April 29, 2019
BERLIN (Reuters) – Deutsche Bank Chairman Paul Achleitner told the Financial Times that Germany’s largest lender did not need to fundamentally overhaul its investment bank after attempts to create a German champion with Commerzbank failed.
Achleitner defended Deutsche Bank’s strategy after merger talks with Commerzbank failed due to the risks of doing a deal, restructuring costs and capital demands.
“Every executive has to constantly adjust to a changing market environment … but in this regard, we are not talking about strategy, we are talking about execution,” Achleitner told the paper.
The idea of merging with Commerzbank has now been abandoned “once and for all” Achleitner said, adding that Deutsche Bank is aware that Commerzbank could be taken over by a foreign lender.

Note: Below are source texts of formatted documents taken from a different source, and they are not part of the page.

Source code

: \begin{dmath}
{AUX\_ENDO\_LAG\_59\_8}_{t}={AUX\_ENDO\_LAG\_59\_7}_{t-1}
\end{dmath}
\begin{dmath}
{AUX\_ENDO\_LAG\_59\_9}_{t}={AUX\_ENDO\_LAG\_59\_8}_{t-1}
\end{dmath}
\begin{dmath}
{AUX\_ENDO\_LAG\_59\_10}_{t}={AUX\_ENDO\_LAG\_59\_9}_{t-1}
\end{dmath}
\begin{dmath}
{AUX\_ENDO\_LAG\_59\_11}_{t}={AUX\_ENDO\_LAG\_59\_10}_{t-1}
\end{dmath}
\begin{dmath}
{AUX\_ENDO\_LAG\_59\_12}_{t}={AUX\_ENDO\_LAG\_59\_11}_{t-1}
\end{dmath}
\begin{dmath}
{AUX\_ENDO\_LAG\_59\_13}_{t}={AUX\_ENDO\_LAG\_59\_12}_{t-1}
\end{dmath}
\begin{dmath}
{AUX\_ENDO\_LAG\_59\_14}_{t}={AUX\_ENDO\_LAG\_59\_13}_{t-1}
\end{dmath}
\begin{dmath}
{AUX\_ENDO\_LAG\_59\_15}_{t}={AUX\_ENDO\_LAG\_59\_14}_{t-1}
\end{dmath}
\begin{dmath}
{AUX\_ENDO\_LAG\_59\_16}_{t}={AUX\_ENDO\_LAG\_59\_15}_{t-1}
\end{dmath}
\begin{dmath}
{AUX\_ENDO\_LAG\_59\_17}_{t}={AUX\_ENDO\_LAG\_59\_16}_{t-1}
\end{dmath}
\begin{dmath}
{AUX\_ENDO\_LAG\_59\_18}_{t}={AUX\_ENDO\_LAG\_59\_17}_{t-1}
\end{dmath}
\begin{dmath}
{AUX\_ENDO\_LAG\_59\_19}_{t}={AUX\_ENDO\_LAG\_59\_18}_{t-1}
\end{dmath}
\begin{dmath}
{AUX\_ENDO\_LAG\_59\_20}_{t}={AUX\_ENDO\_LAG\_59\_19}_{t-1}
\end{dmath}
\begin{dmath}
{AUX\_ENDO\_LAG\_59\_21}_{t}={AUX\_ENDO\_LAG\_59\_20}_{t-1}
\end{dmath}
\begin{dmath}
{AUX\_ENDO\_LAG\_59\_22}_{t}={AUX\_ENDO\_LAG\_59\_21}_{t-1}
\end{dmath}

Deutsche Bank has struggled to generate sustainable profits since the 2008 financial crisis. It is trying to turn itself around, but has faced hurdles such as allegations of money laundering and failed stress tests.
Turnaround efforts will continue but no fundamental strategy shift is underway, Achleitner said.

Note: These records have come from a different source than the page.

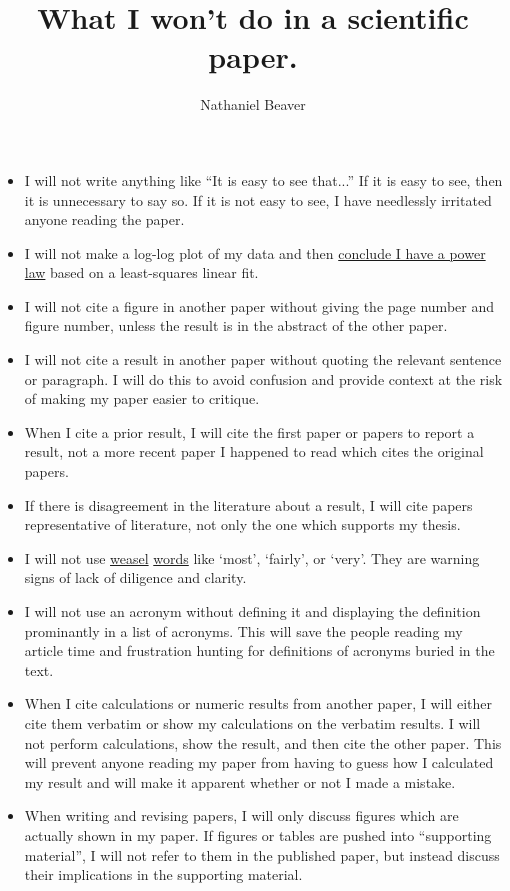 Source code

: \documentclass[12pt,letterpaper]{article}
\author{Nathaniel Beaver}
\title{What I won't do in a scientific paper.}
\begin{document}
\maketitle

\begin{itemize}
\item I will not write anything like ``It is easy to see that...'' If it is easy to see, then it is unnecessary to say so. If it is not easy to see, I have needlessly irritated anyone reading the paper.
\item I will not make a log-log plot of my data and then \href{http://vserver1.cscs.lsa.umich.edu/~crshalizi/notebooks/power-laws.html}{conclude I have a power law} based on a least-squares linear fit. 
\item I will not cite a figure in another paper without giving the page number and figure number, unless the result is in the abstract of the other paper.
\item I will not cite a result in another paper without quoting the relevant sentence or paragraph. I will do this to avoid confusion and provide context at the risk of making my paper easier to critique.
\item When I cite a prior result, I will cite the first paper or papers to report a result, not a more recent paper I happened to read which cites the original papers.
\item If there is disagreement in the literature about a result, I will cite papers representative of literature, not only the one which supports my thesis.
\item I will not use \href{http://matt.might.net/articles/shell-scripts-for-passive-voice-weasel-words-duplicates/}{weasel} \href{http://en.wikipedia.org/wiki/Weasel_words}{words} like `most', `fairly', or `very'. They are warning signs of lack of diligence and clarity.
\item I will not use an acronym without defining it and displaying the definition prominantly in a list of acronyms. This will save the people reading my article time and frustration hunting for definitions of acronyms buried in the text.
\item When I cite calculations or numeric results from another paper, I will either cite them verbatim or show my calculations on the verbatim results. I will not perform calculations, show the result, and then cite the other paper. This will prevent anyone reading my paper from having to guess how I calculated my result and will make it apparent whether or not I made a mistake.
\item When writing and revising papers, I will only discuss figures which are actually shown in my paper. If figures or tables are pushed into ``supporting material'', I will not refer to them in the published paper, but instead discuss their implications in the supporting material.
\end{itemize}
\end{document}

“In particular, in a business like the capital markets one, which is so volatile and so rapidly changing, there will be permanent adjustments,” said Achleitner, who was seen as a backer of the proposed merger with Commerzbank. He said that was his personal view.
Earnings released on Friday showed net revenue at Deutsche’s sprawling global investment bank, which accounts for more than half the German bank’s overall revenue and which relies heavily on its bond trading earnings, fell 13 percent to 3.3 billion euros ($3.68 billion) in the first quarter.

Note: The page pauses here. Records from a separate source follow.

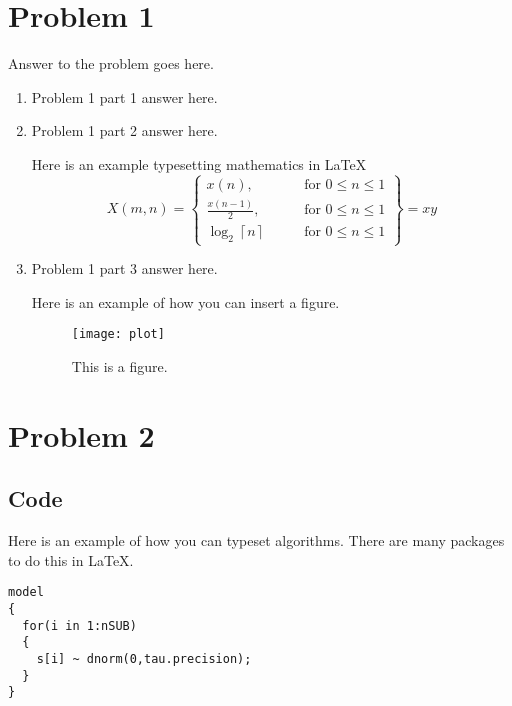 \documentclass[12pt,letterpaper]{article}
\begin{document}
\section*{Problem 1}

Answer to the problem goes here.

\begin{enumerate}
  \item
   Problem 1 part 1 answer here.
  \item
    Problem 1 part 2 answer here.

    Here is an example typesetting mathematics in \LaTeX
\begin{equation*}
    X(m,n) = \left\{\begin{array}{lr}
        x(n), & \text{for } 0\leq n\leq 1\\
        \frac{x(n-1)}{2}, & \text{for } 0\leq n\leq 1\\
        \log_2 \left\lceil n \right\rceil \qquad & \text{for } 0\leq n\leq 1
        \end{array}\right\} = xy
\end{equation*}



     
  \item Problem 1 part 3 answer here.

    Here is an example of how you can insert a figure.
    \begin{figure}[!h]
    \centering
    \texttt{[image: plot]}
    \caption{This is a figure.}
    \end{figure}
\end{enumerate}


\section*{Problem 2}

\newpage
\begin{appendix}
\section{Code}
    Here is an example of how you can typeset algorithms.
    There are many packages to do this in \LaTeX.
  
     \begin{lstlisting}[style = R]
model
{
  for(i in 1:nSUB)
  {
    s[i] ~ dnorm(0,tau.precision);
  }
}
    \end{lstlisting}


\end{appendix}
\end{document}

Even strong players such as JP Morgan and Goldman Sachs have shown weaker revenues in bond trading, an area where Deutsche has been strong.
On being asked whether Deutsche Bank would have needed 10 billion euros in extra capital to finance the Commerzbank merger, Achleitner told the Financial Times that this number was “excessive”.
Deutsche Bank has considered a significant restructuring of its United States operations after the lender failed stress tests. The Federal Reserve this month said it would relax the capital and stress test requirements for the subsidiaries of foreign banks.